Caring for


New Kitten

Congratulations on your new kitten!   The doctors and staff at Oxbow Veterinary Clinic realize this is an exciting time for you, as well as a very influential time for the health and well being of your new cat.  Below is a description of common vaccinations, laboratory tests, and procedures required or recommended for new kittens.

Feline Leukemia/FIV testing – Feline leukemia and Feline AIDS are viruses that can be passed to a new kitten from their mother or other cats in the environment.  We recommend all kittens be tested prior to starting their vaccinations to make sure they are not infected with these deadly diseases.
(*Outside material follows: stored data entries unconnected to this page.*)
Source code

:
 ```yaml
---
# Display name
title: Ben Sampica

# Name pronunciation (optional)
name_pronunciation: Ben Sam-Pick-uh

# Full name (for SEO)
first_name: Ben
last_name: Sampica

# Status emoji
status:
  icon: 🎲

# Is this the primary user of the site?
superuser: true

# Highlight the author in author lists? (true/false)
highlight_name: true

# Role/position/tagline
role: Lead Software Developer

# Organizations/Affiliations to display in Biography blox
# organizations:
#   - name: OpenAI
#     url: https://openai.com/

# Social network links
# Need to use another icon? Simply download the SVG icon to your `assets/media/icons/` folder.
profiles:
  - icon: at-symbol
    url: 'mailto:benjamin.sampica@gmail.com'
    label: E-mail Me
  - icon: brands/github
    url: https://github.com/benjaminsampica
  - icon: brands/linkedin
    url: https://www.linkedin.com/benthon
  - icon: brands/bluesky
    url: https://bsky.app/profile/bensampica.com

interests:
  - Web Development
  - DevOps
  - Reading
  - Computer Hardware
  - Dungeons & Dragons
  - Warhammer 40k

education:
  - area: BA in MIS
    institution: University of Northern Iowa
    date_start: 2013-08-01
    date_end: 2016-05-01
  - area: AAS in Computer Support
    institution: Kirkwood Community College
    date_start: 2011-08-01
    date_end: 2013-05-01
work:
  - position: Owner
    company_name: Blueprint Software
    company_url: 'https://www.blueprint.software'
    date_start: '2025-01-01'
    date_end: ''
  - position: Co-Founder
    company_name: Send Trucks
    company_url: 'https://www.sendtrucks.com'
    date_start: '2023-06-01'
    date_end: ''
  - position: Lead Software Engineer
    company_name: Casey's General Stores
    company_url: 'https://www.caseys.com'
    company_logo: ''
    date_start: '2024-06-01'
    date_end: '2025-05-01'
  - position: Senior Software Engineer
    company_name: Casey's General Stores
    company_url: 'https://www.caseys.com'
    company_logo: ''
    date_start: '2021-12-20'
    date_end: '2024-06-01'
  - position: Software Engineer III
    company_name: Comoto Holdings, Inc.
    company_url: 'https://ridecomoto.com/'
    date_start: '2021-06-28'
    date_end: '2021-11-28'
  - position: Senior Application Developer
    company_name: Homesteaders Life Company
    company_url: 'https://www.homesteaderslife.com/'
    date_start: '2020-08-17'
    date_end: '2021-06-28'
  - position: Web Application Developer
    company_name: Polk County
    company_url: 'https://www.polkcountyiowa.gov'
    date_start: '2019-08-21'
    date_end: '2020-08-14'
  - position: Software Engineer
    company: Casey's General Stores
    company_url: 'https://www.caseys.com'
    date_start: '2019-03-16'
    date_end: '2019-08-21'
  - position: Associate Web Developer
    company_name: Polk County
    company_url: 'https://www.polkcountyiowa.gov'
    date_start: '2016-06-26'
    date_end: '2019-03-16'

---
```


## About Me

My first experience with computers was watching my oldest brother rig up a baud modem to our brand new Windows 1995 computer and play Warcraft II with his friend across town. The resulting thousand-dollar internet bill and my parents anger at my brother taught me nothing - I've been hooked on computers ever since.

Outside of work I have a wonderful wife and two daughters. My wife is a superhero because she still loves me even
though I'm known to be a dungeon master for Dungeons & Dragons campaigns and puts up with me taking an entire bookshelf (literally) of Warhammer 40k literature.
FVRCP Vaccination – This vaccine prevents against feline panleukopenia, herpes, and calici viruses, which cause vomiting, diarrhea, or upper respiratory problems in cats.   This vaccine is given every 3-4 weeks until they are 4 months old (usually 8, 12, and 16 weeks), then is repeated in one year.

Rabies Vaccination – This vaccine is required by law to prevent the transmission of Rabies – both to protect pets from wildlife as well as protecting their owners.  This is usually given at 12 weeks then repeated yearly.

FeLV Vaccination – Feline leukemia is an incurable disease that is spread between outdoor, unvaccinated cats.  We recommend all kittens receive 2 vaccines 3-4 weeks apart (16 and 19 weeks), then should be continued yearly if they go outside and come in contact with other cats.

During early kittenhood, wellness exams are recommended on a monthly basis, while for the average adult cat, annual wellness examinations are the norm, and semi-annual examinations are recommended for middle aged, senior, and geriatric cats.

Fecal Testing – Many new kittens are infected with intestinal parasites before coming to their new homes.  We recommend a stool sample to check for intestinal worms – some of which are not taken care of by most dewormers.

Flea and Tick preventative – If your kitten will go outside (or lives with other animals that go outside) it’ll likely be exposed to fleas and ticks.  These not only cause itching and allergies, but can carry diseases and also easily infest the house and anywhere the cat spends time.  We recommend topical products such as Frontline (that kills fleas and ticks) or Advantage Multi (that kills fleas, heartworms, intestinal worms, and ear mites.)  Cats are very sensitive to many over the counter medicines – so be careful to only use products made especially for cats – preferably from your veterinarian.

Spaying/ Neutering – We recommend kittens be spayed or neutered at 6 months of age.  This helps to control the large numbers of unwanted kittens that are often surrendered to shelters or left to fend for themselves.  It also prevents health problems such as mammary cancer and uterine infections, and also controls unwanted behaviors such as spraying or marking.

Kitty Kindergarten – Though kittens are a lot easier to train than puppies, they still can benefit from early socialization.  Exposing kittens to different types of people, other animals, and new situations in the first 4 months of life can make them less fearful in the future.   It’s also a good time to familiarize them with the cat carrier (try lots of treats!), as well as things such as nail trimming or even teeth brushing.   We at Oxbow Vet Clinic hope to help your kitten to have positive experiences here so they’ll be happy to come back and see us as they grow up!